Sunday, May 8, 2011

Mom

10 years ago I lost my Mom. It was on May 8th. It wasn't Mother's Day, but today, May 8th the 10 years after she died it is.

I miss my Mom. I talk to her sometimes and hope that she is still guiding me as she did so well. She was a good Mom and I didn't appreciate her half as much as I should have.

She was a stay at home mom (as they are called today). She had four children and all were four years apart. There is a fifth that was still born. A brother that was never named and I am not even sure when he was born. I need to ask my sister about that.

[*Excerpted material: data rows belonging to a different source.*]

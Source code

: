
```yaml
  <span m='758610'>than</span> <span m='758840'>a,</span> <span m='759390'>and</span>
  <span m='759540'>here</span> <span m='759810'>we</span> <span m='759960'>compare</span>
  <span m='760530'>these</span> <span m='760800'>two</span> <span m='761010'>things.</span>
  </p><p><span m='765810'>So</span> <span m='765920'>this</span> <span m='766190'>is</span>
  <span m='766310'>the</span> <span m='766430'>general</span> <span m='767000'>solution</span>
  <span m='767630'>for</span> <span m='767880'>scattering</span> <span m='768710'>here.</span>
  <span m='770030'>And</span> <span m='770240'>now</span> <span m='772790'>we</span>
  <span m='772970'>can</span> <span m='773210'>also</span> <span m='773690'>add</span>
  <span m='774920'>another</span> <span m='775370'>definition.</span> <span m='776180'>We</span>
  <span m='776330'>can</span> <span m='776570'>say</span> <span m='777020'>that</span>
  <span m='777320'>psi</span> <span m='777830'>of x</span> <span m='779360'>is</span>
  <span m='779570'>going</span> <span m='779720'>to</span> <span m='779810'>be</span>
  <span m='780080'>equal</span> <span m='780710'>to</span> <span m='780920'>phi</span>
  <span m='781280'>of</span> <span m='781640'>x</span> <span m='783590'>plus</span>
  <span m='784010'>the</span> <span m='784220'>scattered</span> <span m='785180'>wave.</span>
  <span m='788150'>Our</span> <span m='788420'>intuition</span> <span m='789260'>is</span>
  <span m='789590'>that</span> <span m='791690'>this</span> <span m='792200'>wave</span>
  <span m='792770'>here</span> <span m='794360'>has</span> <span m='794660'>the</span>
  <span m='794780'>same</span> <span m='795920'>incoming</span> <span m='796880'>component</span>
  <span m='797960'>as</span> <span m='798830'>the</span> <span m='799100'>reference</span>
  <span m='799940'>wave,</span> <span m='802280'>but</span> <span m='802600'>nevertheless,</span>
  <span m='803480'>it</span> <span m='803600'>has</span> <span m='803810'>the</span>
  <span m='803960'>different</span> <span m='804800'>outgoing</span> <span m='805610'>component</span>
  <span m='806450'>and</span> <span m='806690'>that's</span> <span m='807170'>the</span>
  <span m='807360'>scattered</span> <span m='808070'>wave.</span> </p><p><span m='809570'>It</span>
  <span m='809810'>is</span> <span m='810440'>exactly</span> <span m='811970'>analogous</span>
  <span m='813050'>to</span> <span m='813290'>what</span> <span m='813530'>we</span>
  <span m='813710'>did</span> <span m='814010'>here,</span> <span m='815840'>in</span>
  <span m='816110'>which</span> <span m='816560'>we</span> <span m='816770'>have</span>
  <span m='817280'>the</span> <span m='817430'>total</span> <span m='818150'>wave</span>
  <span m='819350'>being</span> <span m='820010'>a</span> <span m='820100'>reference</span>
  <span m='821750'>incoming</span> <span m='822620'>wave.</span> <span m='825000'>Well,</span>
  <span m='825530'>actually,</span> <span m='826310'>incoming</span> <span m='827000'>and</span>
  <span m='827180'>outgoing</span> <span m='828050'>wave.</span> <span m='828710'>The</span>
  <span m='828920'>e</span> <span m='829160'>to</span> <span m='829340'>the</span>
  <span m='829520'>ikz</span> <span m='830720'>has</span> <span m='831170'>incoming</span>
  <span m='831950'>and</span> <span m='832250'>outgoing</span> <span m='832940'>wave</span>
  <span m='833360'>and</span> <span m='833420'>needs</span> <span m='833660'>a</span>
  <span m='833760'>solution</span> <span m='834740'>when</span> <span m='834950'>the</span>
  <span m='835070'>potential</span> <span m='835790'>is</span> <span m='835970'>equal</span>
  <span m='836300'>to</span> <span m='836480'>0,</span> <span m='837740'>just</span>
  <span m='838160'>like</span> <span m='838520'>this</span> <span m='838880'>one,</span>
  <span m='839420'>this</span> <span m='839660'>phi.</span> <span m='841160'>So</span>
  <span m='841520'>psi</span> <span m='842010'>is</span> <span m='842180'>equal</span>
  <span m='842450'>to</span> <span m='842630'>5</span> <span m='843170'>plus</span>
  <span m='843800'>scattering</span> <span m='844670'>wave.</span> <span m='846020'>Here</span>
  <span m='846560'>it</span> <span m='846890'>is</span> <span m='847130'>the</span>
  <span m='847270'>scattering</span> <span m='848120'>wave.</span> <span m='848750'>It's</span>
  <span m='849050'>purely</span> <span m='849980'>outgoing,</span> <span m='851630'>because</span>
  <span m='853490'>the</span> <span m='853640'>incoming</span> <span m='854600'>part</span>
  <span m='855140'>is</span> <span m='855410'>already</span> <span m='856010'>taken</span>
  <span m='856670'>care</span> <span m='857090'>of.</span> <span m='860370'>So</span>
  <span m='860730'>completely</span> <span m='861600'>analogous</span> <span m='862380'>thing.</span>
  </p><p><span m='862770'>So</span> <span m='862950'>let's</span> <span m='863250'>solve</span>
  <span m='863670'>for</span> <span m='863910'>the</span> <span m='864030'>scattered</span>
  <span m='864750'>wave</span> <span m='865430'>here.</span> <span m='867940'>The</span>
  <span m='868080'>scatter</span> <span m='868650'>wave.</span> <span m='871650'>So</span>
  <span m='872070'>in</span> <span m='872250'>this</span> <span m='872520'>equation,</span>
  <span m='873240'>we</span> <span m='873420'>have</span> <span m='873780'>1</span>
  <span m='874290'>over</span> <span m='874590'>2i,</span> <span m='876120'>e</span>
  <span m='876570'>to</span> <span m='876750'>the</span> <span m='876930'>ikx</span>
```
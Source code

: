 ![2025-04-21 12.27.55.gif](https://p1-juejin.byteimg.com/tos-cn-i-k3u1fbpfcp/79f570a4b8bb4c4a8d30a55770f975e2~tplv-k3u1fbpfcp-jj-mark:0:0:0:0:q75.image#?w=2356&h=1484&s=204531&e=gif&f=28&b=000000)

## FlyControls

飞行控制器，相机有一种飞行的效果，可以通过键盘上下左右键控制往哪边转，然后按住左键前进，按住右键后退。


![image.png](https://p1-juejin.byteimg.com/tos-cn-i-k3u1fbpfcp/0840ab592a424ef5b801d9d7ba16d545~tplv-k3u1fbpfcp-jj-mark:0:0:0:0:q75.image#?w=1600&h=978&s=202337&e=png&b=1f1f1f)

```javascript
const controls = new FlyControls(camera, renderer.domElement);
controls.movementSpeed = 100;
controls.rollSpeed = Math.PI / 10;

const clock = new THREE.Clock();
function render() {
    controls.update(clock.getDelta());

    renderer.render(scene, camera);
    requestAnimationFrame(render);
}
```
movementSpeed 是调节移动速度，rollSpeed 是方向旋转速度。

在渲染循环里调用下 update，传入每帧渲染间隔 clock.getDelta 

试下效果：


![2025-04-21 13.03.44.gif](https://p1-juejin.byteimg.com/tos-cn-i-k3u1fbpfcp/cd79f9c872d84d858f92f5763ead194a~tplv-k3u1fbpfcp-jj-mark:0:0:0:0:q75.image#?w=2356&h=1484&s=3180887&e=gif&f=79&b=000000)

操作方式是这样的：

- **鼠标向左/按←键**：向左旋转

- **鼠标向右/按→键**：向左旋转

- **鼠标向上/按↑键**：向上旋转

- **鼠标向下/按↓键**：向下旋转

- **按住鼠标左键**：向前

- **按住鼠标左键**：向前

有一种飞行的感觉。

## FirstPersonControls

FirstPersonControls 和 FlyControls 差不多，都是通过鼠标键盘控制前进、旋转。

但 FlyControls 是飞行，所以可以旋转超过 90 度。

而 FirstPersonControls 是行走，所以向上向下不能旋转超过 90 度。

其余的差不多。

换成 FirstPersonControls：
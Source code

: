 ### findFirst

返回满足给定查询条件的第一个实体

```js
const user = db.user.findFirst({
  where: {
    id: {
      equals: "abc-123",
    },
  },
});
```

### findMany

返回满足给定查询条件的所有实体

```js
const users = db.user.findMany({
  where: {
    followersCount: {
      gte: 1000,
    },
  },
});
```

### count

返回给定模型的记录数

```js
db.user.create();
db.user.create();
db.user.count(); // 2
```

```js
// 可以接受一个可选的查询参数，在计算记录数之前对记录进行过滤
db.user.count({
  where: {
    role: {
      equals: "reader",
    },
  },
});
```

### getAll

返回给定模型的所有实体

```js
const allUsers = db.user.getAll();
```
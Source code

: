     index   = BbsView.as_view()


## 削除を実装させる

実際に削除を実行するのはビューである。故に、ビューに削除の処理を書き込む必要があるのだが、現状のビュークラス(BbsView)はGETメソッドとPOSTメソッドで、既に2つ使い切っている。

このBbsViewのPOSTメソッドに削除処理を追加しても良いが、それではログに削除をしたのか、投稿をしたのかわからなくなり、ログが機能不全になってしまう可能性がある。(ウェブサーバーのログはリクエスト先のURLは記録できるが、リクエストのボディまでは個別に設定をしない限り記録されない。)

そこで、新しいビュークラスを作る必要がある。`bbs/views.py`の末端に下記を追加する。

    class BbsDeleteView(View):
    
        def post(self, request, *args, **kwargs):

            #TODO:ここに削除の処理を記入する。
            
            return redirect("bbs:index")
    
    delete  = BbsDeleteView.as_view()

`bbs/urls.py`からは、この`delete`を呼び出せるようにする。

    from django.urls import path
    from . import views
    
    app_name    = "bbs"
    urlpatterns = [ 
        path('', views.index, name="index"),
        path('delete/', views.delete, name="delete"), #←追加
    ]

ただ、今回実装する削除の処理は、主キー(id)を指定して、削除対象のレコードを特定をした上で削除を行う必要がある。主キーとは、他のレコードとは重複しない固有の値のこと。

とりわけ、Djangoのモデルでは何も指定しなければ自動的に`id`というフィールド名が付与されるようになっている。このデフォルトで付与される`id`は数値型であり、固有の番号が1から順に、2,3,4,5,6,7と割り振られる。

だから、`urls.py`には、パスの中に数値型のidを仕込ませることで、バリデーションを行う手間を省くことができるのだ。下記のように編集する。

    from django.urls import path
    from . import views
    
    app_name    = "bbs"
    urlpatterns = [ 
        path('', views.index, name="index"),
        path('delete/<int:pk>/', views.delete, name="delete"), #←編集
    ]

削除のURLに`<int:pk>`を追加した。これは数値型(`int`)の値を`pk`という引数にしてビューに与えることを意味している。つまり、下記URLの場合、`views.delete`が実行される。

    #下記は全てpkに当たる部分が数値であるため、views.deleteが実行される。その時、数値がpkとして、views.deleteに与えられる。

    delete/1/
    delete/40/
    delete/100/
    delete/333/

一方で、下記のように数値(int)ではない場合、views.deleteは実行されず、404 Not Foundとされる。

My mom was great with us as kids and should have been a teacher. Instead she just taught us. Arts and crafts, cooking, sewing, gardening, the joy of reading and how to be strong. That was most important. She was a stay at home mom but she was not a woman that let my dad make all the calls. That is another thing she taught me. To stand equal with my husband, to communicate and to live and love together.

She didn't work at a job - but she was involved in many groups and events in our community. The Garden Club, the after school program, the swim club, the women's club at church, Sunday school and others. I remember her as a strong leader in all of those groups and she was a role model for us children when we went out into the world. I didn't join the garden club, but when I worked I worked well and my employers saw that. I quickly became a manager and the person in charge. I attribute that to my mom as role model.

Mom was very creative. She helped us kids with school projects but then she got into it herself. For Halloween she loved to dress up. I remember one year she had our front porch done up and she was dressed like a witch. She opened the door to this very small girl (maybe 4?)in angel wings and didn't even say anything. The girl took one look at mom and screamed (that high pitch that only little girls can reach) and ran back down the stairs to her parents.

One Halloween when my brother was in kindergarten my mom built the Great pumpkin. She used chicken wire and paper mache' and had it on our front porch. My brother's kindergarten class walked down the street to see it. The teacher loved it and brought other classes down. We lived in a small town and school was just two blocks up the hill. Oh, and yes, we walked there up the hill in the snow.

As mothers do, mom used to tell us "listen to me, I know what I am talking about and I don't want you to make the mistakes I did". When I went thru my twenties, I laughed at that and went on doing what I thought was right and making mistakes. When I was 28, I had an ephiany and called her. I said "Mom, you were right. I should have listened to you." She loved that and told it was okay, I could start listening now.

Mom was a good cook but for some reason it is not her good cooking it is remembered but my dad's cooking and my mom's bad cooking. I don't like that. At family gatherings now people talk about how mom burned this and burned that while my dad cooked a leg of lamb to perfection. Well, I speak up and tell them I remember the awesome turkey my mom would cook on Thanksgiving and her meatball recipe that is perfect and I use today. She had German and Pennsylvanian Dutch cooking from her grandmother. Good food. I remember my mom using the crockpot a lot. When she passed, it was one thing of hers that I got and it makes me comforted to use it now.

Mom wrote something once, in her later years, that was for us four kids. It was a few lines about each of us. About me she wrote -
Betts -
Third child.
Born natural childbirth
When she was born I thought no one else had ever had a child.
Was creative, artistic and a writer, drawing and won prize in NY State for a sculpture for school.
When she was six she wrote and illustrated a book about horses.
Became First Class in Girl Scouts
Loved dogs and taught our dog Prince lots of tricks when she was just 13. She had patience with him.
Hotwalked polo ponies at the polo games. Did it for weeks out of love of horses before she realized others were and she could get paid for it.
Attended college and wrote for newspaper. Became Editor.
In her career she is managing people.

She wrote in a similar fashion about my siblings also, tracing her thoughts about us from their birth (my sister - born while father was in college, a great joy to us and my brother - He came early, only weighed 4lbs 10oz)

The top of the page said "The Joys of my Life" It still makes me cry when I read it and I have read it many times.

I miss you Mom. And I thank you for all that you taught me in so many things and in so many ways.